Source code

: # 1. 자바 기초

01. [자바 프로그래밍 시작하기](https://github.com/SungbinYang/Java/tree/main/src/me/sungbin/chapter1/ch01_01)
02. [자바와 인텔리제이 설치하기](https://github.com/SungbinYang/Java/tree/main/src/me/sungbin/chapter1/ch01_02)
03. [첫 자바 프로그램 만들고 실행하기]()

•••••

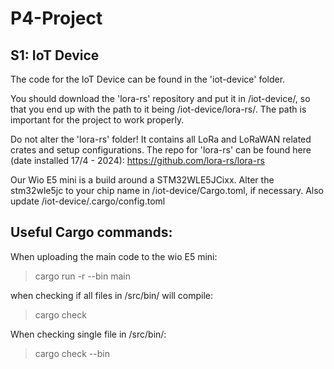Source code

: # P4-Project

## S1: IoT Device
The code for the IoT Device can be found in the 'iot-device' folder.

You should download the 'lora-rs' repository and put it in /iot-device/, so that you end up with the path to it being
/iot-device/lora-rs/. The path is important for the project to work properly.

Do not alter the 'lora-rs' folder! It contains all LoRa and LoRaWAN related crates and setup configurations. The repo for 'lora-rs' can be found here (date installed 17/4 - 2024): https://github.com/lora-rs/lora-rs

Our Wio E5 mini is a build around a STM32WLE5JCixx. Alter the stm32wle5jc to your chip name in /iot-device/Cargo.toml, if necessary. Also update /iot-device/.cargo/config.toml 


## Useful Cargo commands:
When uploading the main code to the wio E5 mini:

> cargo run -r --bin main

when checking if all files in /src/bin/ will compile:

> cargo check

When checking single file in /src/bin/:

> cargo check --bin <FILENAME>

•••••

_ABOUT THIS EXERCISE_
Go line by line through the records and copy those that contain the word "main".

_EXERCISE ANSWER_
01. [자바 프로그래밍 시작하기](https://github.com/SungbinYang/Java/tree/main/src/me/sungbin/chapter1/ch01_01)
02. [자바와 인텔리제이 설치하기](https://github.com/SungbinYang/Java/tree/main/src/me/sungbin/chapter1/ch01_02)
When uploading the main code to the wio E5 mini:
> cargo run -r --bin main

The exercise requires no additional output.